The concrete structure is meticulously organized and the house transparent; it is a rhythmical, slender, and clearly defined structure that gives a sense of scale to the different spaces and always remains visible. Wooden shutters soften the openings and windows, and the horizontal, sandblasted marble tile cladding is only distinguishable from the concrete by the stone’s occasional pink streaks. A marble sill beneath each opening or solid section casts a slight shadow, highlighting the rhythm of the façade’s structure.
In the basement, the dark gray stone cladding and the porphyry paved flooring continues down the steps that are crafted out of the same volcanic stone. Below, next to the garage, a path—bordered by low-lying vegetation and climbers, and planted with young trees—leads to steps toward the house’s main entrance. Whichever way you enter the property, the main access is always the focal point, placing a focus on the semi-open, double-height, well-ventilated and cool lobby area.

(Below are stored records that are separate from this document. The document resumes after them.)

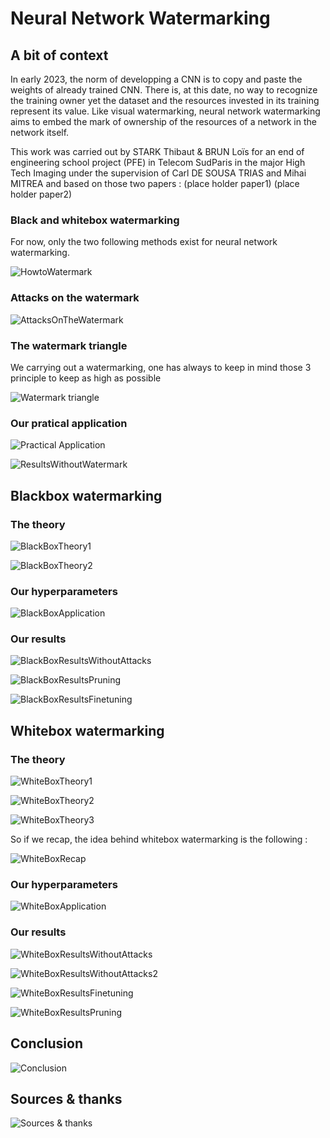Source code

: # Neural Network Watermarking

## A bit of context 
In early 2023, the norm of developping a CNN is to copy and paste the weights of already trained CNN. There is, at this date, no way to recognize the training owner yet the dataset and the resources invested in its training represent its value.
Like visual watermarking, neural network watermarking aims to embed the mark of ownership of the resources of a network in the network itself.

This work was carried out by STARK Thibaut & BRUN Loïs for an end of engineering school project (PFE) in Telecom SudParis in the major High Tech Imaging under the supervision of Carl DE SOUSA TRIAS and Mihai MITREA and based on those two papers :
(place holder paper1)
(place holder paper2)

### Black and whitebox watermarking

For now, only the two following methods exist for neural network watermarking.

![HowtoWatermark](readme_images/6.PNG "HowtoWatermark")

### Attacks on the watermark

![AttacksOnTheWatermark](readme_images/15.PNG "AttacksOnTheWatermark")

### The watermark triangle
We carrying out a watermarking, one has always to keep in mind those 3 principle to keep as high as possible 

![Watermark triangle](readme_images/5.PNG "Watermark triangle")

### Our pratical application

![Practical Application](readme_images/12.PNG "Practical application")

![ResultsWithoutWatermark](readme_images/16.PNG "ResultsWithoutWatermark")

## Blackbox watermarking

### The theory

![BlackBoxTheory1](readme_images/7.PNG "BlackBoxTheory1")

![BlackBoxTheory2](readme_images/8.PNG "BlackBoxTheory2")

### Our hyperparameters

![BlackBoxApplication](readme_images/13.PNG "BlackBoxApplication")

### Our results

![BlackBoxResultsWithoutAttacks](readme_images/17.PNG "BlackBoxResultsWithoutAttacks")

![BlackBoxResultsPruning](readme_images/18.PNG "BlackBoxResultsPruning")

![BlackBoxResultsFinetuning](readme_images/19.PNG "BlackBoxResultsFinetuning")


## Whitebox watermarking

### The theory

![WhiteBoxTheory1](readme_images/9.PNG "WhiteBoxTheory1")

![WhiteBoxTheory2](readme_images/10.PNG "WhiteBoxTheory2")

![WhiteBoxTheory3](readme_images/11.PNG "WhiteBoxTheory3")

So if we recap, the idea behind whitebox watermarking is the following :

![WhiteBoxRecap](readme_images/WhiteBoxRecap.PNG "WhiteBoxRecap")


### Our hyperparameters

![WhiteBoxApplication](readme_images/14.PNG "WhiteBoxApplication")

### Our results

![WhiteBoxResultsWithoutAttacks](readme_images/20.PNG "WhiteBoxResultsWithoutAttacks")

![WhiteBoxResultsWithoutAttacks2](readme_images/21.PNG "WhiteBoxResultsWithoutAttacks2")

![WhiteBoxResultsFinetuning](readme_images/22.PNG "WhiteBoxResultsFinetuning")

![WhiteBoxResultsPruning](readme_images/23.PNG "WhiteBoxResultsPruning")

## Conclusion

![Conclusion](readme_images/24.PNG "Conclusion")

## Sources & thanks
![Sources & thanks](readme_images/26.PNG  "Sources & thanks")

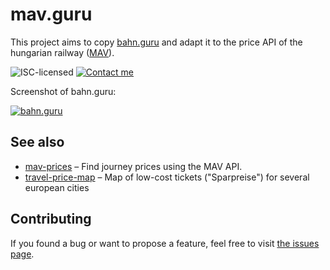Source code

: # mav.guru

This project aims to copy [bahn.guru](https://bahn.guru) and adapt it to the price API of the hungarian railway ([MAV](https://jegy.mav.hu/)).

![ISC-licensed](https://img.shields.io/github/license/martinlangbecker/mav-stations.svg)
[![Contact me](https://img.shields.io/badge/contact-email-turquoise)](mailto:martin.langbecker@gmail.com)

Screenshot of bahn.guru:

[![bahn.guru](https://i.imgur.com/bJmvAJp.png)](https://bahn.guru)

## See also

- [mav-prices](https://github.com/martinlangbecker/mav-prices#mav-prices) – Find journey prices using the MAV API.
- [travel-price-map](https://github.com/juliuste/travel-price-map/) – Map of low-cost tickets ("Sparpreise") for several european cities

## Contributing

If you found a bug or want to propose a feature, feel free to visit [the issues page](https://github.com/martinlangbecker/mav.guru/issues).
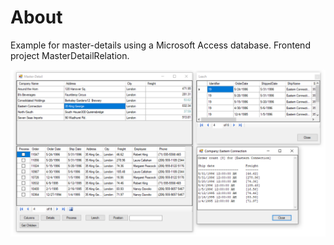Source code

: ﻿# About

Example for master-details using a Microsoft Access database. Frontend project MasterDetailRelation.

![screen](../assets/accessMaster.png)
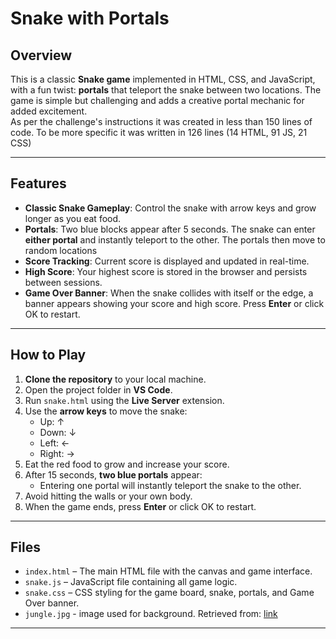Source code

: # Snake with Portals

## Overview
This is a classic **Snake game** implemented in HTML, CSS, and JavaScript, with a fun twist: **portals** that teleport the snake between two locations. The game is simple but challenging and adds a creative portal mechanic for added excitement.   
As per the challenge's instructions it was created in less than 150 lines of code. To be more specific it was written in 126 lines (14 HTML, 91 JS, 21 CSS)

---

## Features
- **Classic Snake Gameplay**: Control the snake with arrow keys and grow longer as you eat food.  
- **Portals**: Two blue blocks appear after 5 seconds. The snake can enter **either portal** and instantly teleport to the other. The portals then move to random locations 
- **Score Tracking**: Current score is displayed and updated in real-time.  
- **High Score**: Your highest score is stored in the browser and persists between sessions.  
- **Game Over Banner**: When the snake collides with itself or the edge, a banner appears showing your score and high score. Press **Enter** or click OK to restart.  

---

## How to Play
1. **Clone the repository** to your local machine.  
2. Open the project folder in **VS Code**.  
3. Run `snake.html` using the **Live Server** extension.  
4. Use the **arrow keys** to move the snake:  
   - Up: ↑  
   - Down: ↓  
   - Left: ←  
   - Right: →  
5. Eat the red food to grow and increase your score.  
6. After 15 seconds, **two blue portals** appear:  
   - Entering one portal will instantly teleport the snake to the other.  
7. Avoid hitting the walls or your own body.  
8. When the game ends, press **Enter** or click OK to restart.  

---

## Files
- `index.html` – The main HTML file with the canvas and game interface.  
- `snake.js` – JavaScript file containing all game logic.  
- `snake.css` – CSS styling for the game board, snake, portals, and Game Over banner.
- `jungle.jpg` - image used for background. Retrieved from: [link](https://pixabay.com/photos/the-jungle-of-chiapas-1865639) 
---
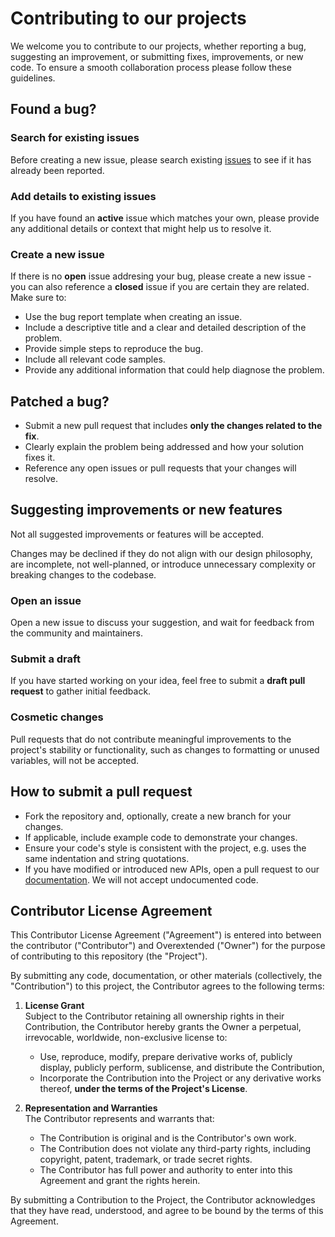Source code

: # Contributing to our projects

We welcome you to contribute to our projects, whether reporting a bug, suggesting an improvement, or submitting fixes, improvements, or new code. To ensure a smooth collaboration process please follow these guidelines.

## Found a bug?

### Search for existing issues

Before creating a new issue, please search existing [issues](https://github.com/overextended/ox_lib/issues) to see if it has already been reported.

### Add details to existing issues

If you have found an **active** issue which matches your own, please provide any additional details or context that might help us to resolve it.

### Create a new issue

If there is no **open** issue addresing your bug, please create a new issue - you can also reference a **closed** issue if you are certain they are related. Make sure to:

- Use the bug report template when creating an issue.
- Include a descriptive title and a clear and detailed description of the problem.
- Provide simple steps to reproduce the bug.
- Include all relevant code samples.
- Provide any additional information that could help diagnose the problem.

## Patched a bug?

- Submit a new pull request that includes **only the changes related to the fix**.
- Clearly explain the problem being addressed and how your solution fixes it.
- Reference any open issues or pull requests that your changes will resolve.

## Suggesting improvements or new features

Not all suggested improvements or features will be accepted.

Changes may be declined if they do not align with our design philosophy, are incomplete, not well-planned, or introduce unnecessary complexity or breaking changes to the codebase.

### Open an issue

Open a new issue to discuss your suggestion, and wait for feedback from the community and maintainers.

### Submit a draft

If you have started working on your idea, feel free to submit a **draft pull request** to gather initial feedback.

### Cosmetic changes

Pull requests that do not contribute meaningful improvements to the project's stability or functionality, such as changes to formatting or unused variables, will not be accepted.

## How to submit a pull request

- Fork the repository and, optionally, create a new branch for your changes.
- If applicable, include example code to demonstrate your changes.
- Ensure your code's style is consistent with the project, e.g. uses the same indentation and string quotations.
- If you have modified or introduced new APIs, open a pull request to our [documentation](https://github.com/overextended/overextended.github.io). We will not accept undocumented code.

## Contributor License Agreement

This Contributor License Agreement ("Agreement") is entered into between the contributor ("Contributor") and Overextended ("Owner") for the purpose of contributing to this repository (the "Project").

By submitting any code, documentation, or other materials (collectively, the "Contribution") to this project, the Contributor agrees to the following terms:

1. **License Grant**  
    Subject to the Contributor retaining all ownership rights in their Contribution, the Contributor hereby grants the Owner a perpetual, irrevocable, worldwide, non-exclusive license to:

   - Use, reproduce, modify, prepare derivative works of, publicly display, publicly perform, sublicense, and distribute the Contribution,
   - Incorporate the Contribution into the Project or any derivative works thereof, **under the terms of the Project's License**.

2. **Representation and Warranties**  
   The Contributor represents and warrants that:
   - The Contribution is original and is the Contributor's own work.
   - The Contribution does not violate any third-party rights, including copyright, patent, trademark, or trade secret rights.
   - The Contributor has full power and authority to enter into this Agreement and grant the rights herein.

By submitting a Contribution to the Project, the Contributor acknowledges that they have read, understood, and agree to be bound by the terms of this Agreement.
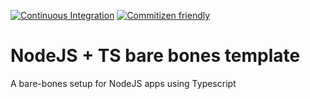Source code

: [![Continuous Integration](https://github.com/unicornlauncher/nodejs-ts-bare-bones-template/actions/workflows/ci.yml/badge.svg)](https://github.com/unicornlauncher/nodejs-ts-bare-bones-template/actions/workflows/ci.yml)
[![Commitizen friendly](https://img.shields.io/badge/commitizen-friendly-brightgreen.svg)](http://commitizen.github.io/cz-cli/)

# NodeJS + TS bare bones template
A bare-bones setup for NodeJS apps using Typescript
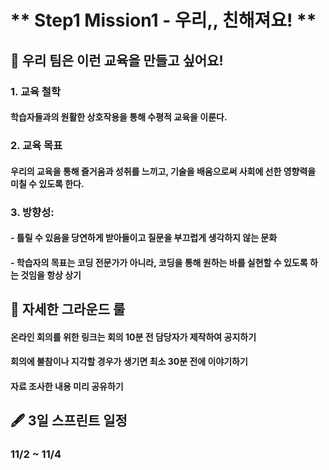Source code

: # ** Step1 Mission1 - 우리,, 친해져요! **

## 📄 우리 팀은 이런 교육을 만들고 싶어요!
### 1. 교육 철학
#### 학습자들과의 원활한 상호작용을 통해 수평적 교육을 이룬다. 
### 2. 교육 목표
#### 우리의 교육을 통해 즐거움과 성취를 느끼고, 기술을 배움으로써 사회에 선한 영향력을 미칠 수 있도록 한다. 
### 3. 방향성: 
#### - 틀릴 수 있음을 당연하게 받아들이고 질문을 부끄럽게 생각하지 않는 문화
#### - 학습자의 목표는 코딩 전문가가 아니라, 코딩을 통해 원하는 바를 실현할 수 있도록 하는 것임을 항상 상기

## 📌 자세한 그라운드 룰
#### 온라인 회의를 위한 링크는 회의 10분 전 담당자가 제작하여 공지하기 
#### 회의에 불참이나 지각할 경우가 생기면 최소 30분 전에 이야기하기
#### 자료 조사한 내용 미리 공유하기 


## 🖋 3일 스프린트 일정
### 11/2 ~ 11/4 
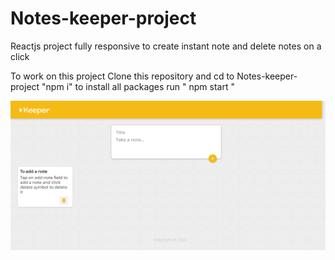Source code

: # Notes-keeper-project
Reactjs project fully responsive to create instant note and delete notes on a click

To work on this project
Clone this repository 
and cd to Notes-keeper-project
"npm i" to install all packages 
run " npm start "



![Screenshot](screenshot.jpg)
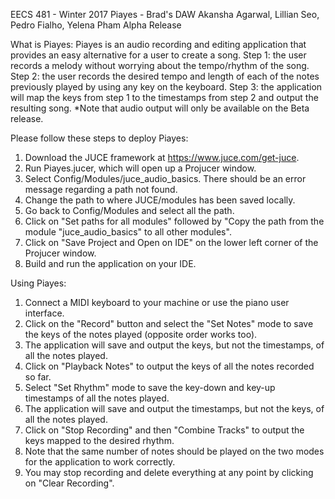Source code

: EECS 481 - Winter 2017
Piayes - Brad's DAW 
Akansha Agarwal, Lillian Seo, Pedro Fialho, Yelena Pham
Alpha Release

What is Piayes:
Piayes is an audio recording and editing application that provides an easy alternative for a user to create a song.
Step 1: the user records a melody without worrying about the tempo/rhythm of the song.
Step 2: the user records the desired tempo and length of each of the notes previously played by using any key on the keyboard.
Step 3: the application will map the keys from step 1 to the timestamps from step 2 and output the resulting song.
*Note that audio output will only be available on the Beta release.

Please follow these steps to deploy Piayes:
1. Download the JUCE framework at https://www.juce.com/get-juce.
2. Run Piayes.jucer, which will open up a Projucer window.
3. Select Config/Modules/juce_audio_basics. There should be an error message regarding a path not found.
4. Change the path to where JUCE/modules has been saved locally.
5. Go back to Config/Modules and select all the path. 
6. Click on "Set paths for all modules" followed by "Copy the path from the module "juce_audio_basics" to all other modules".
7. Click on "Save Project and Open on IDE" on the lower left corner of the Projucer window.
8. Build and run the application on your IDE.

Using Piayes:
1. Connect a MIDI keyboard to your machine or use the piano user interface.
2. Click on the "Record" button and select the "Set Notes" mode to save the keys of the notes played (opposite order works too).
3. The application will save and output the keys, but not the timestamps, of all the notes played. 
4. Click on "Playback Notes" to output the keys of all the notes recorded so far.
5. Select "Set Rhythm" mode to save the key-down and key-up timestamps of all the notes played.
6. The application will save and output the timestamps, but not the keys, of all the notes played. 
7. Click on "Stop Recording" and then "Combine Tracks" to output the keys mapped to the desired rhythm.
8. Note that the same number of notes should be played on the two modes for the application to work correctly.
9. You may stop recording and delete everything at any point by clicking on "Clear Recording".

Each space in the house merges with the outdoors: the entrance lobby with its tree beneath the double-height space and the sculptural, sinuous staircase; the colonnade dipping into a shallow reflecting pool; and the studio beside the gardened area and the jacaranda on the corner. The garden itself emulates this same quality. It overflows from the central courtyard, blending into the terrace’s flower beds demarcated by carved volcanic stone, whose plants entwine with the plants on the reception room’s green roof, and connect to the green canopy of the trees on the leafy avenue.
Inside, each space opens up to a different part of the surrounding garden. The lobby acts as a distributor by connecting to the house’s social space, the open-plan kitchen and utility areas, and finally to the family rooms on the top floor accessed by the staircase. Both the studio and the gym are separate from the interior, and can only be reached by exiting through the terrace, by the tree in the entrance lobby.
The heart of the house is the reception room, where the family can socialize with relatives and friends. This space enjoys natural lighting from all sides, especially through some tall picture windows to the west, which bring in sunlight filtered through the park’s large trees, above the pergola emerging from the reflecting pool. The dining and living room are completely open to the east on one side, and onto the wide terrace on the other.
An open-plan kitchen has pride of place with a central island giving views out onto the garden through large sliding doors that lead to the barbecue area. The kitchen also connects to a breakfast area at one end, and to the utility area behind. In this way, without sacrificing any functionality, the kitchen benefits from plenty of light and a generous sense of space.
Leading up to the second floor, a drop-shaped staircase occupies the entrance lobby and creates an eye-catching contrast to the house’s rigorous design— its curvature emphasized as a blind structure clad with vertical strips of encino oak. During the daytime, natural light enters through the circular “eye” skylight in the pitched roof, and at night, it is bathed in warm indirect lighting from behind the handrail. This self-contained quality creates a pause in the structure’s repetitive rhythm to make the transition to the house’s private area.
On the first floor, a picture window over the double-height lobby gives an openness to the family’s private area and brings in natural lighting. The children’s rooms have narrow steps leading up to a loft space under the roof. The master bedroom is located on the corner, looking straight out onto the jacaranda tree with its purple-blue flowers in spring, and the intense endemic vegetation on the studio’s roof.